The Alliance to Save Energy, the Edison Electric Institute, Duke Energy Corp. and a dozen other organizations launched the Building Energy Efficient Codes Network in Washington, D.C., today. The coalition is urging Congress to pass legislation that would require residential and commercial buildings to be 30 percent more energy-efficient than baseline code in 2010 and 50 percent more efficient by the middle of the next decade -- with the ultimate goal of zeroing out buildings' net energy use by 2030.
"If we build a home today, we're contributing to the energy future 80 years from now, when it will still be around," said Bill Fay, the coalition's executive director. "We have a choice today how efficient that home will be."
The coalition's efficiency targets are similar to those in the climate bill the House passed last week.
H.R. 2454, sponsored by Reps. Henry Waxman (D-Calif.) and Edward Markey (D-Mass.), would require residential and commercial buildings to be 30 percent more efficient than the 2006 International Energy Conservation Code.
The efficiency target ramps up to 50 percent for residential and commercial buildings by 2014 and 2015, respectively. The efficiency target would increase 5 percent every three years through 2030.

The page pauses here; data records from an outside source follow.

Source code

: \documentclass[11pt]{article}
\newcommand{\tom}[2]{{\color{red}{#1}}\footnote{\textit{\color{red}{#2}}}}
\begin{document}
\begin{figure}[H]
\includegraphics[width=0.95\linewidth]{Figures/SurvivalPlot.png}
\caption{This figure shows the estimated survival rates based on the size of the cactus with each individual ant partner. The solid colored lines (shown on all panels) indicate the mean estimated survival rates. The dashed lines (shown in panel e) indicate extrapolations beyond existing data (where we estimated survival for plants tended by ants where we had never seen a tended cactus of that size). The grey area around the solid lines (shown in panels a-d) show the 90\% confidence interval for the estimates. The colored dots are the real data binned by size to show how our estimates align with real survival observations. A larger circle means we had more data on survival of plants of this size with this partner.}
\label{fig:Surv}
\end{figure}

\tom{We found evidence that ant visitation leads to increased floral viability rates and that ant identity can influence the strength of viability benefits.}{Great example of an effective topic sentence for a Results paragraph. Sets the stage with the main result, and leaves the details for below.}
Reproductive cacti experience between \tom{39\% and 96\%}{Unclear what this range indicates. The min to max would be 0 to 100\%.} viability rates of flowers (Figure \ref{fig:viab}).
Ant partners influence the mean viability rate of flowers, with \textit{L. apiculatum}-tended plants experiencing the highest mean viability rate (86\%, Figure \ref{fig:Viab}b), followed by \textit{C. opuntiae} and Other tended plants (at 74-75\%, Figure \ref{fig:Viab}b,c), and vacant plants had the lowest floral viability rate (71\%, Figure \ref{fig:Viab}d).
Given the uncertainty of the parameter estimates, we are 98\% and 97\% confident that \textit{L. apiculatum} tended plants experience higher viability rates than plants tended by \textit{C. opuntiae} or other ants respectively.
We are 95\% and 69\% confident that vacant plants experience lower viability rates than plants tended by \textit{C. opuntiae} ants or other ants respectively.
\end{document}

The National Association of Home Builders criticized the Waxman-Markey bill's targets as "too far, too fast" and proposed a 30 percent increase in residential energy efficiency by 2012.
"The market is not geared up to supply the necessary materials and equipment, and that's going to drive up costs," NAHB Chairman Joe Robson said in a statement after the bill's passage. "The result will be fewer working-class families in these new energy-efficient homes."
There is an important caveat in the legislation, however. If concensus-based codes provide for greater energy reductions than the national code does, the overall percentage reduction of energy use would become the national code's target.
Fay said his coalition supports the provision.
"We think having national targets will spur code bodies, states and municipalities to act," he added. "The federal backstop is a last resort."
The coalition's launch comes as the International Code Council begins developing a "green" construction code for commercial buildings. The code, which could be ready for adoption by states and municipalities by the end of 2011, would include benchmarks for indoor air quality and energy and water efficiency, ICC CEO Richard Weiland said in an interview yesterday (E&ENews PM, June 29).
He said the code would be compatible with the American Institute of Architects' goal of zeroing out the carbon dioxide emissions of new or remodeled buildings by 2030.
Today, buildings account for about 40 percent of U.S. energy consumption and greenhouse gas emissions, according to Energy Department data.